- What needs to be done: Repeat the data below exactly, dropping any pictures it holds.

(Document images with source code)

◇ ◇ ◇ ◇ ◇ ◇ ◇

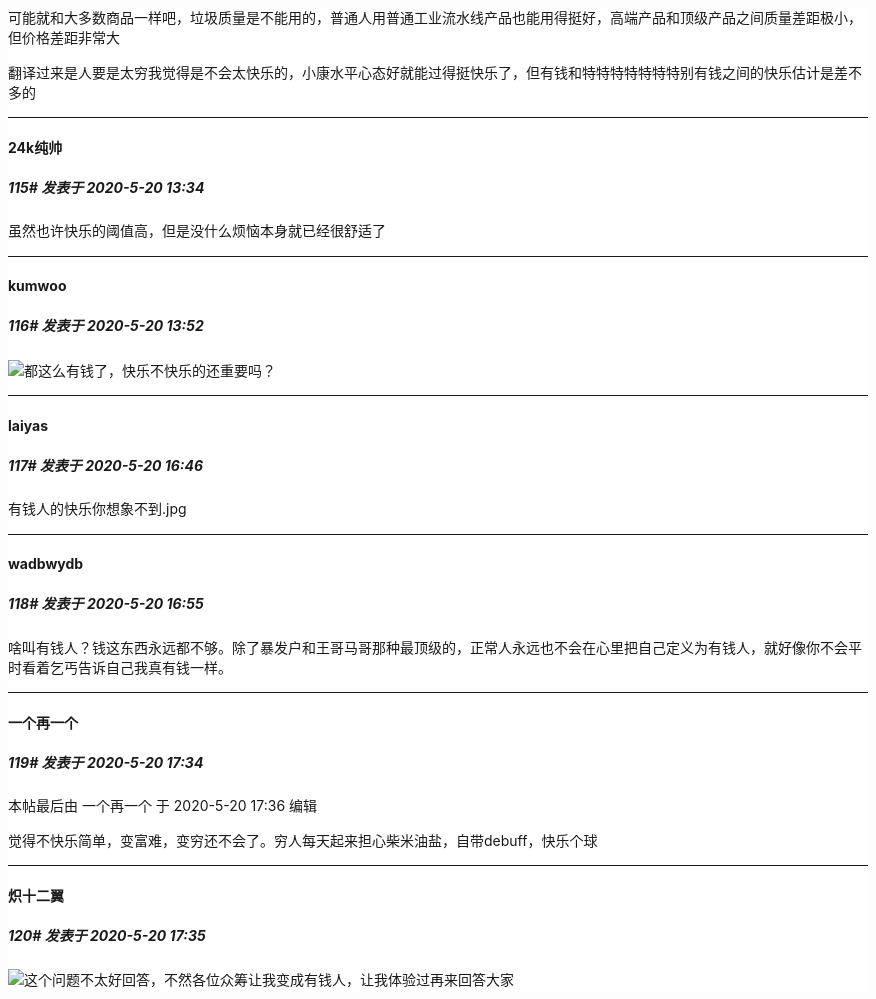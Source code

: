 可能就和大多数商品一样吧，垃圾质量是不能用的，普通人用普通工业流水线产品也能用得挺好，高端产品和顶级产品之间质量差距极小，但价格差距非常大


翻译过来是人要是太穷我觉得是不会太快乐的，小康水平心态好就能过得挺快乐了，但有钱和特特特特特特特别有钱之间的快乐估计是差不多的


-----

####  24k纯帅  
##### 115#       发表于 2020-5-20 13:34


虽然也许快乐的阈值高，但是没什么烦恼本身就已经很舒适了


-----

####  kumwoo  
##### 116#       发表于 2020-5-20 13:52


<img src="https://static.saraba1st.com/image/smiley/face2017/065.png" referrerpolicy="no-referrer">都这么有钱了，快乐不快乐的还重要吗？


-----

####  laiyas  
##### 117#       发表于 2020-5-20 16:46


有钱人的快乐你想象不到.jpg


-----

####  wadbwydb  
##### 118#       发表于 2020-5-20 16:55


啥叫有钱人？钱这东西永远都不够。除了暴发户和王哥马哥那种最顶级的，正常人永远也不会在心里把自己定义为有钱人，就好像你不会平时看着乞丐告诉自己我真有钱一样。


-----

####  一个再一个  
##### 119#       发表于 2020-5-20 17:34


 本帖最后由 一个再一个 于 2020-5-20 17:36 编辑 

觉得不快乐简单，变富难，变穷还不会了。穷人每天起来担心柴米油盐，自带debuff，快乐个球


-----

####  炽十二翼  
##### 120#       发表于 2020-5-20 17:35


<img src="https://static.saraba1st.com/image/smiley/face2017/067.png" referrerpolicy="no-referrer">这个问题不太好回答，不然各位众筹让我变成有钱人，让我体验过再来回答大家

◇ ◇ ◇ ◇ ◇ ◇ ◇

- Solution below:
Source code

: 可能就和大多数商品一样吧，垃圾质量是不能用的，普通人用普通工业流水线产品也能用得挺好，高端产品和顶级产品之间质量差距极小，但价格差距非常大


翻译过来是人要是太穷我觉得是不会太快乐的，小康水平心态好就能过得挺快乐了，但有钱和特特特特特特特别有钱之间的快乐估计是差不多的


-----

####  24k纯帅  
##### 115#       发表于 2020-5-20 13:34


虽然也许快乐的阈值高，但是没什么烦恼本身就已经很舒适了


-----

####  kumwoo  
##### 116#       发表于 2020-5-20 13:52


<img src="https://static.saraba1st.com/image/smiley/face2017/065.png" referrerpolicy="no-referrer">都这么有钱了，快乐不快乐的还重要吗？


-----

####  laiyas  
##### 117#       发表于 2020-5-20 16:46


有钱人的快乐你想象不到.jpg


-----

####  wadbwydb  
##### 118#       发表于 2020-5-20 16:55


啥叫有钱人？钱这东西永远都不够。除了暴发户和王哥马哥那种最顶级的，正常人永远也不会在心里把自己定义为有钱人，就好像你不会平时看着乞丐告诉自己我真有钱一样。


-----

####  一个再一个  
##### 119#       发表于 2020-5-20 17:34


 本帖最后由 一个再一个 于 2020-5-20 17:36 编辑 

觉得不快乐简单，变富难，变穷还不会了。穷人每天起来担心柴米油盐，自带debuff，快乐个球


-----

####  炽十二翼  
##### 120#       发表于 2020-5-20 17:35


<img src="https://static.saraba1st.com/image/smiley/face2017/067.png" referrerpolicy="no-referrer">这个问题不太好回答，不然各位众筹让我变成有钱人，让我体验过再来回答大家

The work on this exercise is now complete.